* Provided entries *
::::

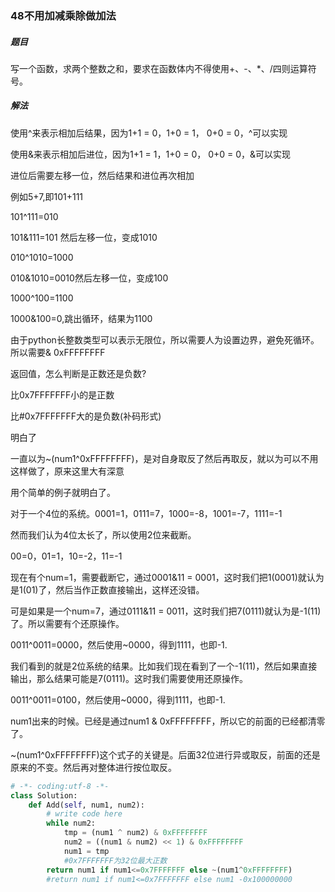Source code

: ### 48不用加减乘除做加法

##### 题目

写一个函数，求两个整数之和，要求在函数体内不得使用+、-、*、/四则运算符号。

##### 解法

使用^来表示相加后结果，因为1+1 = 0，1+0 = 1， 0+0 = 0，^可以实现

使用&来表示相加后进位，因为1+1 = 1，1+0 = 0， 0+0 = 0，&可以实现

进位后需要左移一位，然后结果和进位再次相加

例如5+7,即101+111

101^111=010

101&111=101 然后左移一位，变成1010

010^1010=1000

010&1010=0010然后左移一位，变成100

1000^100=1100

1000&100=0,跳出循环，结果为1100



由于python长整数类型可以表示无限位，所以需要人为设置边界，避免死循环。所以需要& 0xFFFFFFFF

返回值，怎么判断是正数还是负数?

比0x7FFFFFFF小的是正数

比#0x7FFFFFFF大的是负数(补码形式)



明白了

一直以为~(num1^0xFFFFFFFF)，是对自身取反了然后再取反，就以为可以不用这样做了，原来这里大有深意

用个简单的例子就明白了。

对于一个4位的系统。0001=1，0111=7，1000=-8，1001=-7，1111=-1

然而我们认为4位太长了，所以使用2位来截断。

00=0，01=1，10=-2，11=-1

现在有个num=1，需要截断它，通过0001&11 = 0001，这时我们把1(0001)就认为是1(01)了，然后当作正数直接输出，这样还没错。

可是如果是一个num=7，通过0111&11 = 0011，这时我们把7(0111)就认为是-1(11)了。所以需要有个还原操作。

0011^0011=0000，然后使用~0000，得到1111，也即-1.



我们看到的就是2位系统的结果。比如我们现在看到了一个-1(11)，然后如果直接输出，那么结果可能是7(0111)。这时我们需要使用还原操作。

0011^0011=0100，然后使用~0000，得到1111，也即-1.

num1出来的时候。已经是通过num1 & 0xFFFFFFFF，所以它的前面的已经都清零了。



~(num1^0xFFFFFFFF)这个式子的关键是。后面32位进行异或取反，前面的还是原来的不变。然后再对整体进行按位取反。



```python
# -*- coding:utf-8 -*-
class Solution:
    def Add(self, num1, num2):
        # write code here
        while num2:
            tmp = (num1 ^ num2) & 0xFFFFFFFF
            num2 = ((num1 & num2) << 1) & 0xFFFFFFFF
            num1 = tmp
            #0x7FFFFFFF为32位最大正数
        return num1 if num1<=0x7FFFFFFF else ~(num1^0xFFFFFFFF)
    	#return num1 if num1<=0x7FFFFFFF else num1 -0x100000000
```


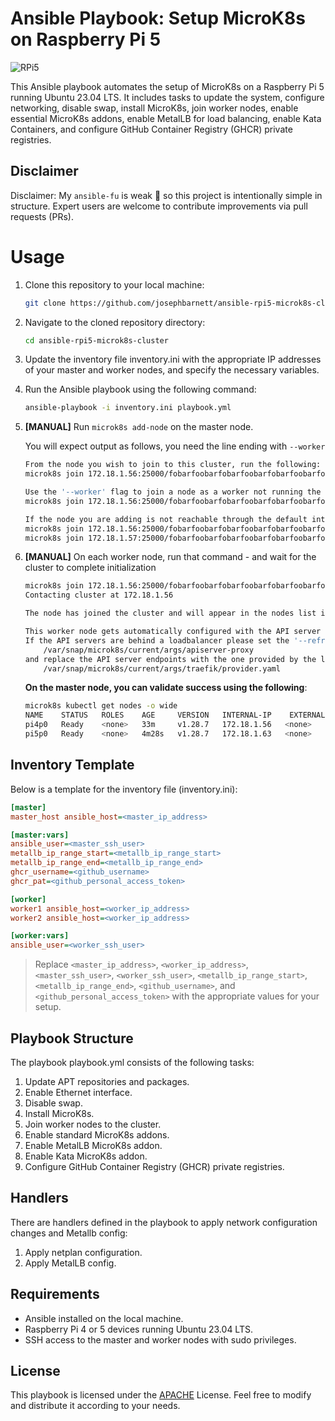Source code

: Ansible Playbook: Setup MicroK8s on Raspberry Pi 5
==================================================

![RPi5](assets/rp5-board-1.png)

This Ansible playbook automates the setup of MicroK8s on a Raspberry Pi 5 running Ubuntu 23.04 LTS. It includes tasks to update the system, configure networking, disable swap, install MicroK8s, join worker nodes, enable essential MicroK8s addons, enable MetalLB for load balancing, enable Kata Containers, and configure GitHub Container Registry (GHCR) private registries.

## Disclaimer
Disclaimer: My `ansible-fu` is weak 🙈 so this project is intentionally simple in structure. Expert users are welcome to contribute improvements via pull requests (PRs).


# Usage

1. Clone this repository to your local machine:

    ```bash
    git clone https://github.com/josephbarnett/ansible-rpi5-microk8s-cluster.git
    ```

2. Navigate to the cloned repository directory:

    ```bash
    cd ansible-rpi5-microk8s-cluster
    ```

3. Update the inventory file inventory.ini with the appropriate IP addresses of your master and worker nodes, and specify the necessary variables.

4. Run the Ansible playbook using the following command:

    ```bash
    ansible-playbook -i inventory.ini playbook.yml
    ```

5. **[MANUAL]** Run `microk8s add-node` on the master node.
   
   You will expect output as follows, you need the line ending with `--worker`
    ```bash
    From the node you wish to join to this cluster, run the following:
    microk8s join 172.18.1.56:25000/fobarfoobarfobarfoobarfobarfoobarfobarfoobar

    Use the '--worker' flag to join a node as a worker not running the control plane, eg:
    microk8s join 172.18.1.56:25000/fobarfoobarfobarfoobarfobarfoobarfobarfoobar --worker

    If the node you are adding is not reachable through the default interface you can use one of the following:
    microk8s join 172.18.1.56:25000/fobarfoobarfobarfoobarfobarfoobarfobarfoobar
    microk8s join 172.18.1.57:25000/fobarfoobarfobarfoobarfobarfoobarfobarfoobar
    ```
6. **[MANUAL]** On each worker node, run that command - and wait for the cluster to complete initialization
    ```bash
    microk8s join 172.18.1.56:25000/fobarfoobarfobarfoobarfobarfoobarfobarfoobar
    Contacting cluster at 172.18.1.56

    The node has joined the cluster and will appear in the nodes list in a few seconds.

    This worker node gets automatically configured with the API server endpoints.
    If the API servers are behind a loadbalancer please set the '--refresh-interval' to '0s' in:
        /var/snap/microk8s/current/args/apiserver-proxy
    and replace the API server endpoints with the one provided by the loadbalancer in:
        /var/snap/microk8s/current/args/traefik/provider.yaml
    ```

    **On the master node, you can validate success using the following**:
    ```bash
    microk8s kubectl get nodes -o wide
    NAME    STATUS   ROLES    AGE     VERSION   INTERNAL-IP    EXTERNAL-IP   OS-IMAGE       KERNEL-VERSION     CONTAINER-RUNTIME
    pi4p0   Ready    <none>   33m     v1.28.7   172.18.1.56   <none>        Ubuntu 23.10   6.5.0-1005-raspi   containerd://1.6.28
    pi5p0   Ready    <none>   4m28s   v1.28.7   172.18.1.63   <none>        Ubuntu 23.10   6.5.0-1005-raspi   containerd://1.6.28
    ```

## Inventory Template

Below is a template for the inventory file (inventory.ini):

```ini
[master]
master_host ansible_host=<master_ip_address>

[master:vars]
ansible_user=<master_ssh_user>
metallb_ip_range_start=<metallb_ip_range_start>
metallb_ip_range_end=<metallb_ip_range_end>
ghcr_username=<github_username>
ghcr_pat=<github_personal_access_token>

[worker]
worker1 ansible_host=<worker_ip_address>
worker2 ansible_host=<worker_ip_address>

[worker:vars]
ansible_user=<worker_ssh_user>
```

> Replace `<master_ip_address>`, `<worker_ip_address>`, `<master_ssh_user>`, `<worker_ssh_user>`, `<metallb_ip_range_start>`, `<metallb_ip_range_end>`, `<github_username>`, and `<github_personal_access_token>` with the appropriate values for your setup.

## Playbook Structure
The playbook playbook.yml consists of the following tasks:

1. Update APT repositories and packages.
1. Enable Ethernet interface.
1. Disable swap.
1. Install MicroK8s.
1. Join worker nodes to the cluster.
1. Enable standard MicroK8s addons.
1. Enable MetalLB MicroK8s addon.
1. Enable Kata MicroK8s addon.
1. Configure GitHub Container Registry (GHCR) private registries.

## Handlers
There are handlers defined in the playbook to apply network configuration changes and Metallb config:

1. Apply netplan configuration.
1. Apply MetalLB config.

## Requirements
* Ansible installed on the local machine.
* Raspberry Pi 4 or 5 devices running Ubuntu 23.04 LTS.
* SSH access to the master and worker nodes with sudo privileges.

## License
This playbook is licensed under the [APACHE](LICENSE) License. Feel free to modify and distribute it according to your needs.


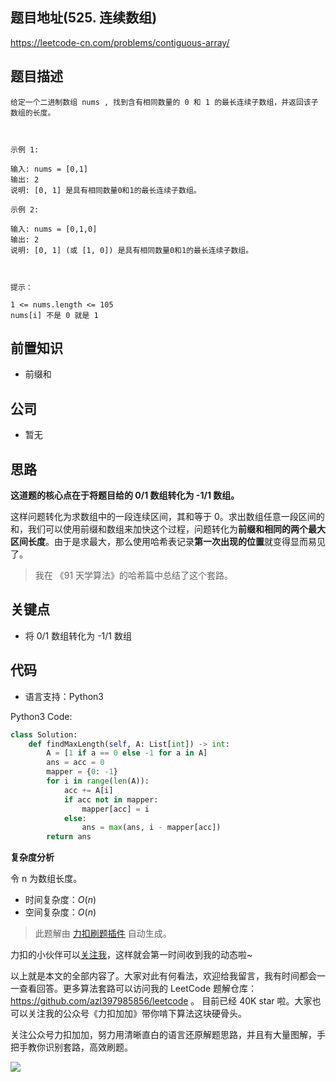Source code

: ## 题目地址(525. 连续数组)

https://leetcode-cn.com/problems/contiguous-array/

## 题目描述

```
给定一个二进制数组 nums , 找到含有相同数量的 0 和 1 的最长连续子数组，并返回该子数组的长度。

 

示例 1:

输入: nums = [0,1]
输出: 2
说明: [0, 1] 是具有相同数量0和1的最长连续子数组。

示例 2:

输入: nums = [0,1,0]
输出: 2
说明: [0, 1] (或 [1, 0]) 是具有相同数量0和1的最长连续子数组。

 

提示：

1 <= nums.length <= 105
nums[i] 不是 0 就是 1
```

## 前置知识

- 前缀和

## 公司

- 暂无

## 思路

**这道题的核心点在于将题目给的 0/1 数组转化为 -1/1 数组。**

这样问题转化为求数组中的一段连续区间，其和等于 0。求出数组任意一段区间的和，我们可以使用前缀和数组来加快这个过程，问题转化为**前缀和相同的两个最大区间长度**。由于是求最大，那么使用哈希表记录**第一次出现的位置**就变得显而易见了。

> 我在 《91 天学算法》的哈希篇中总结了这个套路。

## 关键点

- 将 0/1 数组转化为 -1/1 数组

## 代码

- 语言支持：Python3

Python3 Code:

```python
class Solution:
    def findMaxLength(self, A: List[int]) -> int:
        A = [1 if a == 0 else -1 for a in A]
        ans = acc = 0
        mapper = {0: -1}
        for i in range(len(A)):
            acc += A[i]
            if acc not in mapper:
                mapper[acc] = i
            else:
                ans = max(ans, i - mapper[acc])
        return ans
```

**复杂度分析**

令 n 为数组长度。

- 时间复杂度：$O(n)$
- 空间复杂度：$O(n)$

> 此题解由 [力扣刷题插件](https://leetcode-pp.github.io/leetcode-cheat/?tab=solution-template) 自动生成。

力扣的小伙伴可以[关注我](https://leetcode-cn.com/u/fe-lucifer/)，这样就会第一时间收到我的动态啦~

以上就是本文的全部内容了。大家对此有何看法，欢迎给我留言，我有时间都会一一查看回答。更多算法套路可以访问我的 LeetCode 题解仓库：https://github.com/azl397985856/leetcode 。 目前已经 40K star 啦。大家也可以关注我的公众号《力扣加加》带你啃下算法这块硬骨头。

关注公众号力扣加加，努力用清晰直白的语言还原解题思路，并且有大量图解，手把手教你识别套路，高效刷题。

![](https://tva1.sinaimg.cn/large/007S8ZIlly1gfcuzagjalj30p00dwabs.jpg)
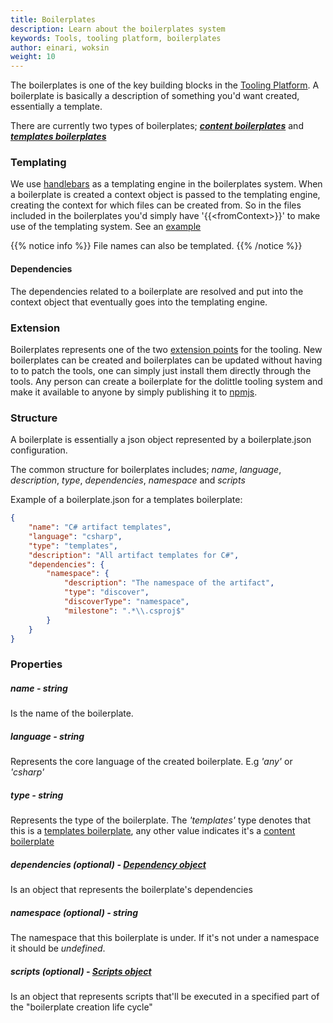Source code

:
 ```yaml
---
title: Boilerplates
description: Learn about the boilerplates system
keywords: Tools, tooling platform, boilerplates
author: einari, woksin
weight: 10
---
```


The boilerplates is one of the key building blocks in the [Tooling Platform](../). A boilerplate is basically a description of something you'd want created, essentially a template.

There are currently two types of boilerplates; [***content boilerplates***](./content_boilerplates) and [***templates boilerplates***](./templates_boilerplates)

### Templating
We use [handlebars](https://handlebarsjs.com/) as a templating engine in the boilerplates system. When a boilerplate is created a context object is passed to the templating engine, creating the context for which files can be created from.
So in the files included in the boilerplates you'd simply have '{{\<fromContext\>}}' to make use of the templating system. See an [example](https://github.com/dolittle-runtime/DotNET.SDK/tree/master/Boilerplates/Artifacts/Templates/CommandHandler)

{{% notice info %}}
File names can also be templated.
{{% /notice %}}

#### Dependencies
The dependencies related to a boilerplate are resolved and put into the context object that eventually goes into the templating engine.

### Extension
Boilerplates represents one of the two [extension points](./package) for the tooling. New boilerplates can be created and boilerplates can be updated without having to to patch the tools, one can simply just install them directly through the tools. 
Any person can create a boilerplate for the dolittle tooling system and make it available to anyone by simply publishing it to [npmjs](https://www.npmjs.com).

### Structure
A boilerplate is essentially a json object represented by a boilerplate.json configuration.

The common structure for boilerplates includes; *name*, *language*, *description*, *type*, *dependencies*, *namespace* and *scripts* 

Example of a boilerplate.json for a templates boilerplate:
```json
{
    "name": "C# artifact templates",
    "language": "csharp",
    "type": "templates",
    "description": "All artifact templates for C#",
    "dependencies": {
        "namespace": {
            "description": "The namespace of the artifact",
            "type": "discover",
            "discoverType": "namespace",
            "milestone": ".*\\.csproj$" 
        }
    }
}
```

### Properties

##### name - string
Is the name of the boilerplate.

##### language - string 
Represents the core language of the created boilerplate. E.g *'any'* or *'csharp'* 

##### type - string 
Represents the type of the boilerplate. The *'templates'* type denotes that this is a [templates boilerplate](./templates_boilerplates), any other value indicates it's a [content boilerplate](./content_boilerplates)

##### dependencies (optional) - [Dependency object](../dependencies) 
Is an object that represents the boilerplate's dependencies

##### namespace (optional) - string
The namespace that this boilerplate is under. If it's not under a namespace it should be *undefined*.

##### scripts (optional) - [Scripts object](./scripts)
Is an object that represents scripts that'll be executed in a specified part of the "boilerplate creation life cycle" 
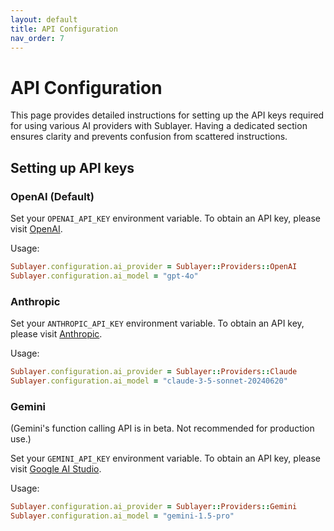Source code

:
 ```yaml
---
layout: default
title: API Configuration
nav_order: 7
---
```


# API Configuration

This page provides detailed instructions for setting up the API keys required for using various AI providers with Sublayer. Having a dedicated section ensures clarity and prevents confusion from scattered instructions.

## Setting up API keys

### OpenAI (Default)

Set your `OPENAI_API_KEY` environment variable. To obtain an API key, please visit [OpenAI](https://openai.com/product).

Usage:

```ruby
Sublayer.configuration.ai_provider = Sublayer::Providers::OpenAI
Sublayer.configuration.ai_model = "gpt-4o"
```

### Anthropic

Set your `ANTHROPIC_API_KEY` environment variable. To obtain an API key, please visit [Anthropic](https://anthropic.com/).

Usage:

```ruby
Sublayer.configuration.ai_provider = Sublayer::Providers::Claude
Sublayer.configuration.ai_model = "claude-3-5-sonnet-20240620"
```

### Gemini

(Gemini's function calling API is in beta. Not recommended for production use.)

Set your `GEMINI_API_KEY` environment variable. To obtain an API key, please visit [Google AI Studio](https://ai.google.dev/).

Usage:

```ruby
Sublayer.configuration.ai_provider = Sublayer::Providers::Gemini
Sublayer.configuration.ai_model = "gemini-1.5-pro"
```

::::

Your task is to copy only the lines above starting at the one containing "devices running Ubuntu 23.04 LTS." and ending at the one containing "## 题目地址(525. 连续数组)". Copy them exactly, both ends included, and omit the pictures.

* Raspberry Pi 4 or 5 devices running Ubuntu 23.04 LTS.
* SSH access to the master and worker nodes with sudo privileges.

## License
This playbook is licensed under the [APACHE](LICENSE) License. Feel free to modify and distribute it according to your needs.


Source code

: ## 题目地址(525. 连续数组)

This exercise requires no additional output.